I'll try to re-prioritize some auto-scaling-by-default for images as they are captured, and some analytics to get data on image size.

OK that doesn't sound like you have an issue there then - I didn't look through your code in great detail so if I misparsed it that's not surprising ;)

Every time you load a new card with loadDataWithBaseURL the previous page contents inside webview will get thrown away, so in theory it shouldn't matter if you show a long sequence of different images - it should only be the "worst case" for a single image there that is a problem. The repeated nature is only an issue if there's something accidentally keeping old ones around, and it doesn't sound like this is likely in your case (unless there's actually a bug in our code).

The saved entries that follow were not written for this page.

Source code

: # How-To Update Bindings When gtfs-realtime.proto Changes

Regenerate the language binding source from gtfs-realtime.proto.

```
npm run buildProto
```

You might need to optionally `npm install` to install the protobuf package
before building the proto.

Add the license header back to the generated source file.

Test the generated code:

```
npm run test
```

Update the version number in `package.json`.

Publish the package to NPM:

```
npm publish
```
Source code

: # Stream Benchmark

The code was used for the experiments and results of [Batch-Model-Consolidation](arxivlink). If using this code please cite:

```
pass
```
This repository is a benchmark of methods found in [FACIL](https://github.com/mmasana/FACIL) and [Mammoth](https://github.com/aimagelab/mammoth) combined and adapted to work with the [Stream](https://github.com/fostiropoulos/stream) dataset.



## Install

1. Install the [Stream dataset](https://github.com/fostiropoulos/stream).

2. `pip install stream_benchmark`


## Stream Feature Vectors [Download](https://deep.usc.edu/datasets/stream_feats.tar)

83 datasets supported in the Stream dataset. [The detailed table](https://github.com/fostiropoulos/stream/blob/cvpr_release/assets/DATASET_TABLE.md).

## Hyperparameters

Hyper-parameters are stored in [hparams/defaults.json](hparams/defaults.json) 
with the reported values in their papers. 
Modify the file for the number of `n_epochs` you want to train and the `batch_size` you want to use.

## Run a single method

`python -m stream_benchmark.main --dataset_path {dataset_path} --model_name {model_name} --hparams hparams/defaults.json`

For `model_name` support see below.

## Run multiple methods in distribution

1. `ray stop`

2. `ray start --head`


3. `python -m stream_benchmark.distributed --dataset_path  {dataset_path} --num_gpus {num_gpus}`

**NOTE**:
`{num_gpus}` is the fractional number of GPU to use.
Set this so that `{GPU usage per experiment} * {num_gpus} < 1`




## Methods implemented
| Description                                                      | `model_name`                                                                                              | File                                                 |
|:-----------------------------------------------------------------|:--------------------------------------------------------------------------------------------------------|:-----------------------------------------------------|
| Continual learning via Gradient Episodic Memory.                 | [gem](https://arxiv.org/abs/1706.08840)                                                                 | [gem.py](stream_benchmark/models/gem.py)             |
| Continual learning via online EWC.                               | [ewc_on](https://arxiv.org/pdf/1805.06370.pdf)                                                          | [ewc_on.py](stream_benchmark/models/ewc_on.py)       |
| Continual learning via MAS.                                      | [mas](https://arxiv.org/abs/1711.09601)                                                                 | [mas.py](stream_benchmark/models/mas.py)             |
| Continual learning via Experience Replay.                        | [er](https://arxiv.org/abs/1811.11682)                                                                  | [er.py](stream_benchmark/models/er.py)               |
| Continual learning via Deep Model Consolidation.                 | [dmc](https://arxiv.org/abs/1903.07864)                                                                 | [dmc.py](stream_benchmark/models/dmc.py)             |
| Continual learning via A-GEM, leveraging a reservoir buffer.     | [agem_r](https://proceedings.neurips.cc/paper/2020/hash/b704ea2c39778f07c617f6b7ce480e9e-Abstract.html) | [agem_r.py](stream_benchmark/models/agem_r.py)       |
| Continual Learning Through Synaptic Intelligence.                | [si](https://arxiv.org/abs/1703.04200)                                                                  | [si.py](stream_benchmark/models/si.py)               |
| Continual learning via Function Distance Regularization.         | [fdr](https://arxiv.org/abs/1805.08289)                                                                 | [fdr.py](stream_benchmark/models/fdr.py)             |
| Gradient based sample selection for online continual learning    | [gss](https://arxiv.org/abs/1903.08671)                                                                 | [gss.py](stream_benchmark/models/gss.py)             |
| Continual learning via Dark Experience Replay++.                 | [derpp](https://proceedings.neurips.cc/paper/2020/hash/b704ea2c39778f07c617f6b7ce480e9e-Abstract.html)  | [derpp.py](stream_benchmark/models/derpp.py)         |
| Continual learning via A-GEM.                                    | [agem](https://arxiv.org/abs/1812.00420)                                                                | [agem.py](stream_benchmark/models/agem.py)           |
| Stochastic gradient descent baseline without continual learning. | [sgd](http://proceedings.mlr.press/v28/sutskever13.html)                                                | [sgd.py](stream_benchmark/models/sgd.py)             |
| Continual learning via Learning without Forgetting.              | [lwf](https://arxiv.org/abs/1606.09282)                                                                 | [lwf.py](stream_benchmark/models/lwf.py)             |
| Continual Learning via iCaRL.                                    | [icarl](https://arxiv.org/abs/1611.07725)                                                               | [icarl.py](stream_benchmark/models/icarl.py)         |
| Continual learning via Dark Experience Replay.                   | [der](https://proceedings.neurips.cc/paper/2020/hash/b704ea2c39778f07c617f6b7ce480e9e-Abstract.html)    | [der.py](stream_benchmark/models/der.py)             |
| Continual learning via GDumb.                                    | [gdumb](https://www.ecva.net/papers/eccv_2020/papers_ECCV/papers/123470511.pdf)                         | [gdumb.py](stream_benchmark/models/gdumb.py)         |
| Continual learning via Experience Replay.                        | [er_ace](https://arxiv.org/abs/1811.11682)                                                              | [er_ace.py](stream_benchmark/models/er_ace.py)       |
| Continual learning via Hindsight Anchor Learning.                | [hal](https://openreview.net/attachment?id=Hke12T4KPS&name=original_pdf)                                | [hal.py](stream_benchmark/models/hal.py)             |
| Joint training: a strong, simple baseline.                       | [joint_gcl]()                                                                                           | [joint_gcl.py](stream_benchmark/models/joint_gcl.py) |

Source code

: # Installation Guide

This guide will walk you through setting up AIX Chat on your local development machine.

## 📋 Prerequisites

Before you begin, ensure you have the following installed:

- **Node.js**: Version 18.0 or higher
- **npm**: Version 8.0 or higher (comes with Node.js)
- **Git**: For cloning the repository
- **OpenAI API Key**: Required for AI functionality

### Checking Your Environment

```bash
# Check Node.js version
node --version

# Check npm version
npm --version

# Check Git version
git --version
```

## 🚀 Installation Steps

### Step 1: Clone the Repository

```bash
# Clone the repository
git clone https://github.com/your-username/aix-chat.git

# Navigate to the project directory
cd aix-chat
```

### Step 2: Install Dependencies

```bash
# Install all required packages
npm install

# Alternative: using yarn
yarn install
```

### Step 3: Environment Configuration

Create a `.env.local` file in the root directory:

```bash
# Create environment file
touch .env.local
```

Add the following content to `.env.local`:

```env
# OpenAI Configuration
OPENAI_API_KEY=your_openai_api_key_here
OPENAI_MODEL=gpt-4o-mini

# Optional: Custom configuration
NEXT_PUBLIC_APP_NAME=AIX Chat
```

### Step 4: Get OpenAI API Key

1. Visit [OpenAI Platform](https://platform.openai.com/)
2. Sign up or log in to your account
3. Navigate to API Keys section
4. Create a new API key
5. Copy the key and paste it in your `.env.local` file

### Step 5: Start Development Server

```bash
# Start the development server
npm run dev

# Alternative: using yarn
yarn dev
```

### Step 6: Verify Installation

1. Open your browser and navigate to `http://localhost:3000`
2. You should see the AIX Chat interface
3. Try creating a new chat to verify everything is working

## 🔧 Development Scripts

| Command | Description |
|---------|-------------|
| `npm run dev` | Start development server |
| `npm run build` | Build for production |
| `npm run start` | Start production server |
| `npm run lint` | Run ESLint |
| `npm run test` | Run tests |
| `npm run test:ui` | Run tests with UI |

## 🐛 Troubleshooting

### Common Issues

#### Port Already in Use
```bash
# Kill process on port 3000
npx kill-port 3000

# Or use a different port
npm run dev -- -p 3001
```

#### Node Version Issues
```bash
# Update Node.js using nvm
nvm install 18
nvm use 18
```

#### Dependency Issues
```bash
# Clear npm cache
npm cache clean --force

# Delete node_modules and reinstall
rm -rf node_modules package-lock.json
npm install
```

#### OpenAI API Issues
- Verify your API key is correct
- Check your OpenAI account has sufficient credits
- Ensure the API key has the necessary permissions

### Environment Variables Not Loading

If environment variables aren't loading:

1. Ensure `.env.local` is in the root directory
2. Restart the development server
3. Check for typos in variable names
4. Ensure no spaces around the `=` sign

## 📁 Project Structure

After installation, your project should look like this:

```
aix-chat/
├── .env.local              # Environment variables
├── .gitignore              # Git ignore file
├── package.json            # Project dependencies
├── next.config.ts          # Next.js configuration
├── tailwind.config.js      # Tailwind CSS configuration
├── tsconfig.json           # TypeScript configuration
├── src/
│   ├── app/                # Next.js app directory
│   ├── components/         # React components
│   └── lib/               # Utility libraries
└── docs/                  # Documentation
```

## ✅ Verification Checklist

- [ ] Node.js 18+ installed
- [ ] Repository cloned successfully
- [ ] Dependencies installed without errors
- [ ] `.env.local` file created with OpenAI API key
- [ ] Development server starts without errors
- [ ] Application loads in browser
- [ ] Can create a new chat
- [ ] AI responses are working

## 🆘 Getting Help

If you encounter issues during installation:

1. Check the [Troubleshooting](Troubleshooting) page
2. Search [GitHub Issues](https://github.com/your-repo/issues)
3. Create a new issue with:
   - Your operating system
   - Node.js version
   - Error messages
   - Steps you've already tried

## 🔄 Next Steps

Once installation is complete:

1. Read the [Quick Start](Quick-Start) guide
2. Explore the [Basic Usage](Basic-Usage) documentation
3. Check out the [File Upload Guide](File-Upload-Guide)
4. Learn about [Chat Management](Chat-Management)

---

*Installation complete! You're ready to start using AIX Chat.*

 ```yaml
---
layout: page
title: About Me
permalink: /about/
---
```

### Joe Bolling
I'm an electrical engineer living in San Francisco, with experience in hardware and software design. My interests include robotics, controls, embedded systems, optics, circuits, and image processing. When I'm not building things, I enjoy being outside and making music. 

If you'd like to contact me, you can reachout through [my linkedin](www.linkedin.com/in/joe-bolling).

If you want to experiment a bit to see if you can reproduce this (though this may not really prove anything conclusively), you might try making a couple of decks where each one contains a large number of images that are roughly the same size, but for a few different sizes (i.e. a deck of images that are, say, 4x the screen size, another deck that are 16x the screen size, etc), and then seeing if you can provoke a crash by flipping through one of them:

1) If it happens consistently and in a reasonably small number of flips for a particular size of image, but it doesn't crash at all for smaller images even after lots of flips, then I would guess that it's "certain single images are just so big that they blow through too much memory on their own" and there's probably not a lot we can do about this other than saying "try not to use really massive images" (although.. it's not necessarily impossible to handle it more gracefully).

2) If you can get it to happen with several different sizes but it takes flipping through quite a lot before it happens (and especially if it happens *sooner* with bigger images than smaller ones), then it's more likely to be something that is accumulating over time, which is much more likely to be an actual bug that we could fix (or help you to fix, if it's something in your app that we've overlooked in this discussion so far).

In either case, if you do actually take the time to do this and you *can* get it to crash at all, give us a repro case and we can double check exactly what happens.


Thanks for being willing to discuss this - it's really helpful when we get a chance to investigate a problem with a developer, even if we can't ultimately come to a good resolution, because it gives us an idea of the kinds of problems developers actually run into in the wild and may give us ideas for future improvements. I'm going to close this bug out for now as it's not clear that we can do much more for you, but if you do find something, feel free to comment here and I can reopen it (I've added myself to the cc list).

I agree there's nothing that seems actionable here so closing is the right course. The discussion was very productive for me at least - I've got some ideas in mind that should help our users going forward, and it was useful to audit that area of our code. If I can get a repro I'll definitely chime in again. Thanks for taking the time.